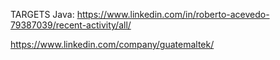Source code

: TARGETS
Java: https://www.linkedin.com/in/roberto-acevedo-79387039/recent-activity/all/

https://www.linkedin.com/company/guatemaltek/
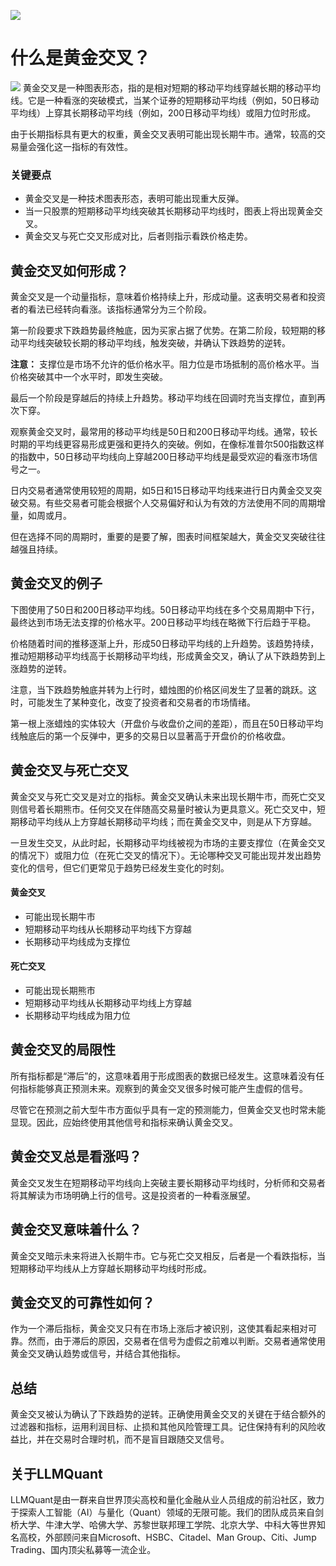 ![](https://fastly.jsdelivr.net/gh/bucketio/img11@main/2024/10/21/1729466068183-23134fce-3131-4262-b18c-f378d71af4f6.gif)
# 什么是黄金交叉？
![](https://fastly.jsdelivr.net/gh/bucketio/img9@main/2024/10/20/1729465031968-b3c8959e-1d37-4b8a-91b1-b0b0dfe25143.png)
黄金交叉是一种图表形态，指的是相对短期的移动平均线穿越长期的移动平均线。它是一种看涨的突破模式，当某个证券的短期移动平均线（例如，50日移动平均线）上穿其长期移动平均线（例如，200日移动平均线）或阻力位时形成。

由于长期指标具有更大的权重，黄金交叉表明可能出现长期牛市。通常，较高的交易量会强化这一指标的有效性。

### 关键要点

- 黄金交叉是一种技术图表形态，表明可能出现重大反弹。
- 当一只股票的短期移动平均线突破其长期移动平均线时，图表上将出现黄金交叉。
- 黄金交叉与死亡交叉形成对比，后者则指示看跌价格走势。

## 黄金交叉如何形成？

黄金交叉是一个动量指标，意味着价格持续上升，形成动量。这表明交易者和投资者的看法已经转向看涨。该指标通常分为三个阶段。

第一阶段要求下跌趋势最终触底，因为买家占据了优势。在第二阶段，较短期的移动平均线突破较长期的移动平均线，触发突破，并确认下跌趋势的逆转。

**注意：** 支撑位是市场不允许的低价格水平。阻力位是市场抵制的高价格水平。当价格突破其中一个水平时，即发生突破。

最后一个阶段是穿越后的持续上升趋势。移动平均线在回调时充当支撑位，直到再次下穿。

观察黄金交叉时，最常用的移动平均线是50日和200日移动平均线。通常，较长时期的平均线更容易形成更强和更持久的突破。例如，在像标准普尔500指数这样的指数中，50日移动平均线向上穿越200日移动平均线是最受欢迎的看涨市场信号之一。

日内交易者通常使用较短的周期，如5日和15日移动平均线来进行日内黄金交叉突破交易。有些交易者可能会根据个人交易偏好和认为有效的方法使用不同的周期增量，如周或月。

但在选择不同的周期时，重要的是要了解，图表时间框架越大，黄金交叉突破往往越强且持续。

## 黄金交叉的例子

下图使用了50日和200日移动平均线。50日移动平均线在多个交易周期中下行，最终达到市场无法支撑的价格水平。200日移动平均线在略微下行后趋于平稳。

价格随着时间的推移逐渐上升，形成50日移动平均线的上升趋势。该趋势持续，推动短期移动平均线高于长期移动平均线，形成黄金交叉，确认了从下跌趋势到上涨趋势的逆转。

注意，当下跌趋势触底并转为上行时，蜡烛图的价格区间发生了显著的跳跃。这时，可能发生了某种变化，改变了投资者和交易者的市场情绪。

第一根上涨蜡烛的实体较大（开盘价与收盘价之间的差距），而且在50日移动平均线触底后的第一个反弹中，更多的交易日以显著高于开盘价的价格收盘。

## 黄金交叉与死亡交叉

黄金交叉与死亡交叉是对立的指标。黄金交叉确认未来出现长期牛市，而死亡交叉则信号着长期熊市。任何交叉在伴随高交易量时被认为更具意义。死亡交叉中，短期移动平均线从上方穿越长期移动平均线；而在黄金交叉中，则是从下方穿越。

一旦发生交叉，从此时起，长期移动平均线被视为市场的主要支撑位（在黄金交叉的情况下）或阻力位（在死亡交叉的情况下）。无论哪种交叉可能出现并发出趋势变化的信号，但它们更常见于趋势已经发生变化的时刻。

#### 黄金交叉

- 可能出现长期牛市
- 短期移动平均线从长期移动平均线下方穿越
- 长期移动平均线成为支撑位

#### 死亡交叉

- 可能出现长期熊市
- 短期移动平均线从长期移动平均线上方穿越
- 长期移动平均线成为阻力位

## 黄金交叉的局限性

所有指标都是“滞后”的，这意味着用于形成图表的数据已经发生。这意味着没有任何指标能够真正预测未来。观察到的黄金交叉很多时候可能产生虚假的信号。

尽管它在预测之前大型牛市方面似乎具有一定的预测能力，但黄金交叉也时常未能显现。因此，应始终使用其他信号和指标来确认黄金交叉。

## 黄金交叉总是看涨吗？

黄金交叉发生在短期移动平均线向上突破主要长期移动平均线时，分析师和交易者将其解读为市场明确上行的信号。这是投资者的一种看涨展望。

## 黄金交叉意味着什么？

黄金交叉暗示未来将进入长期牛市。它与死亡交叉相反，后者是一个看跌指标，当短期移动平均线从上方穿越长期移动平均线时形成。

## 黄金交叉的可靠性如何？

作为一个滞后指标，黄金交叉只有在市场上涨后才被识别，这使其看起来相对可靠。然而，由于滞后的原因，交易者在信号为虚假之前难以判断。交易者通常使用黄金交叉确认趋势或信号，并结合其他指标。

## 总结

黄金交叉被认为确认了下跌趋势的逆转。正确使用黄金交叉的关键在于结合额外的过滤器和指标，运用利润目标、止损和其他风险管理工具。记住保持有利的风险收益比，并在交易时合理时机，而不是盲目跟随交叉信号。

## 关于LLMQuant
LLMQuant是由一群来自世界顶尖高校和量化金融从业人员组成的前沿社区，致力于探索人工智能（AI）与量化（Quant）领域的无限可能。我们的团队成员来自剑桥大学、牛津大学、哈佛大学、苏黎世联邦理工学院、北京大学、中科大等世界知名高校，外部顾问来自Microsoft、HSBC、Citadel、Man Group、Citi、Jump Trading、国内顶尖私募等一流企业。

...

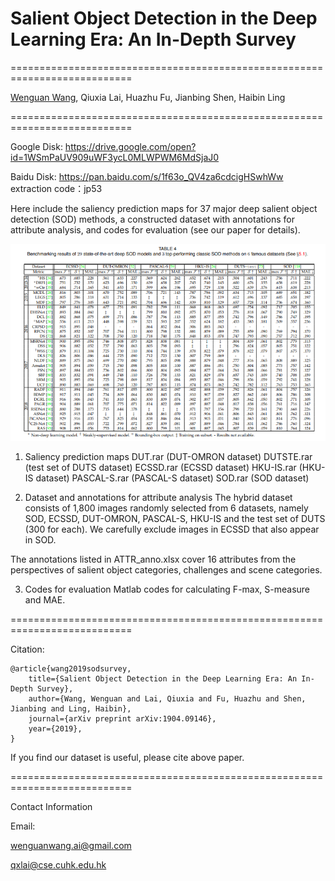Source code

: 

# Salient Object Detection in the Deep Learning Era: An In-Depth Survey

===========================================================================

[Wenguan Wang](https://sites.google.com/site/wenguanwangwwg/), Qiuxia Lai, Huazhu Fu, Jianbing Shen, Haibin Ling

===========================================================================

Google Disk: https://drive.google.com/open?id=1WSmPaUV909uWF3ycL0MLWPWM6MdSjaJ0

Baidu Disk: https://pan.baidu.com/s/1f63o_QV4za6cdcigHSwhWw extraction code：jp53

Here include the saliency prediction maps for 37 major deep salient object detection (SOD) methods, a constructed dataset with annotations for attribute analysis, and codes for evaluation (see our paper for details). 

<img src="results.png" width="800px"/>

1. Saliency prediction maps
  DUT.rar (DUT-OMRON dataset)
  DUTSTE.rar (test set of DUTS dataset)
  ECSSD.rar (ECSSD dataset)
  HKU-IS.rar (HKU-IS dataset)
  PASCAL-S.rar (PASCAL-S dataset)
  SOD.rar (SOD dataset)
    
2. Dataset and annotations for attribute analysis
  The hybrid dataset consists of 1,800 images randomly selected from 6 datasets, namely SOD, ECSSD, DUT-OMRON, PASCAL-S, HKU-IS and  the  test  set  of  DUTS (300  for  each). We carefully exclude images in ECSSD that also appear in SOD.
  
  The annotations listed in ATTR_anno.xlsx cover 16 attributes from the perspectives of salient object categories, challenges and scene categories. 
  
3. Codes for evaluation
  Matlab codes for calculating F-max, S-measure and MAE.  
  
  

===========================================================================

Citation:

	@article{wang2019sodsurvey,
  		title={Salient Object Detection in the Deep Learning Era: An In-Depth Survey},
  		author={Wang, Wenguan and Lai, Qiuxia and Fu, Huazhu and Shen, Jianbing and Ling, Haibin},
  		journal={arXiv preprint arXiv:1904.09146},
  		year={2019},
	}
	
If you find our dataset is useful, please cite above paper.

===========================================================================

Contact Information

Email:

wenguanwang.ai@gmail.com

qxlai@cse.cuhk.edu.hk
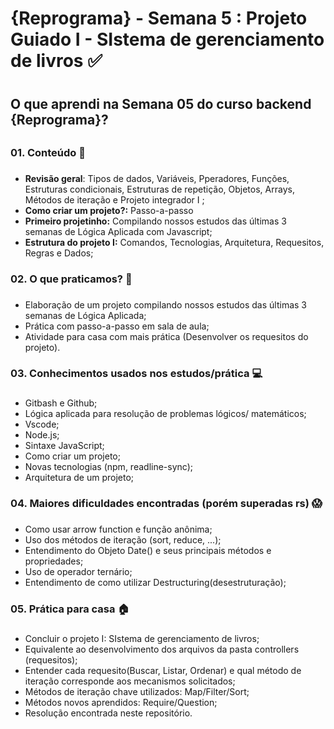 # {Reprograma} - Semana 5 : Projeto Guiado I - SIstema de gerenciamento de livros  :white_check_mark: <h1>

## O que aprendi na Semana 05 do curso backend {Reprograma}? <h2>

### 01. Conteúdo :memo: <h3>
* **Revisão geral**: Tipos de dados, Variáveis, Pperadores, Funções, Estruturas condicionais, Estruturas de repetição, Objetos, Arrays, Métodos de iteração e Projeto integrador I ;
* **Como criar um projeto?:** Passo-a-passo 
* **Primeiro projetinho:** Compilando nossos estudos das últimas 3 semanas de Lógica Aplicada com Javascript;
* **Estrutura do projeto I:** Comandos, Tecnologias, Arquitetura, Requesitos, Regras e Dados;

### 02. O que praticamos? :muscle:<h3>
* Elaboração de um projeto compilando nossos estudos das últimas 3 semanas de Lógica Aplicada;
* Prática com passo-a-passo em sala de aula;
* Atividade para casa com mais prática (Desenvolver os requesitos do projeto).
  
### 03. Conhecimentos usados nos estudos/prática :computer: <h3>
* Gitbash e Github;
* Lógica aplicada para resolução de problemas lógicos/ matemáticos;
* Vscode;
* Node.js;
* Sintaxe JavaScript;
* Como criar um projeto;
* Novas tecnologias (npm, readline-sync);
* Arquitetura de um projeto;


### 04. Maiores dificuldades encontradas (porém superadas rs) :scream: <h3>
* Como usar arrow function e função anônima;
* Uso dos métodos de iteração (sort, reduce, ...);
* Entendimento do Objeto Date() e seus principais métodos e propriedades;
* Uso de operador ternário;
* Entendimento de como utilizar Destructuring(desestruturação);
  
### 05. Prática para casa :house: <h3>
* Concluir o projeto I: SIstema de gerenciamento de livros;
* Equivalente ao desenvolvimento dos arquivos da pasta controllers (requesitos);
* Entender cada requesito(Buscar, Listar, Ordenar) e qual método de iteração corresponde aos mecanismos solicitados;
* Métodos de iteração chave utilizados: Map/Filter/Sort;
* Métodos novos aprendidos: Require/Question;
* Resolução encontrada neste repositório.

BRIEF - Out of the data above, set down the lines from the one with "- 黄金交叉是一种技术图表形态，表明可能出现重大反弹。" to the one with "观察黄金交叉时，最常用的移动", both included, exactly as written and with no additions.

COMPLETED EXERCISE -
- 黄金交叉是一种技术图表形态，表明可能出现重大反弹。
- 当一只股票的短期移动平均线突破其长期移动平均线时，图表上将出现黄金交叉。
- 黄金交叉与死亡交叉形成对比，后者则指示看跌价格走势。

## 黄金交叉如何形成？

黄金交叉是一个动量指标，意味着价格持续上升，形成动量。这表明交易者和投资者的看法已经转向看涨。该指标通常分为三个阶段。

第一阶段要求下跌趋势最终触底，因为买家占据了优势。在第二阶段，较短期的移动平均线突破较长期的移动平均线，触发突破，并确认下跌趋势的逆转。

**注意：** 支撑位是市场不允许的低价格水平。阻力位是市场抵制的高价格水平。当价格突破其中一个水平时，即发生突破。

最后一个阶段是穿越后的持续上升趋势。移动平均线在回调时充当支撑位，直到再次下穿。

观察黄金交叉时，最常用的移动平均线是50日和200日移动平均线。通常，较长时期的平均线更容易形成更强和更持久的突破。例如，在像标准普尔500指数这样的指数中，50日移动平均线向上穿越200日移动平均线是最受欢迎的看涨市场信号之一。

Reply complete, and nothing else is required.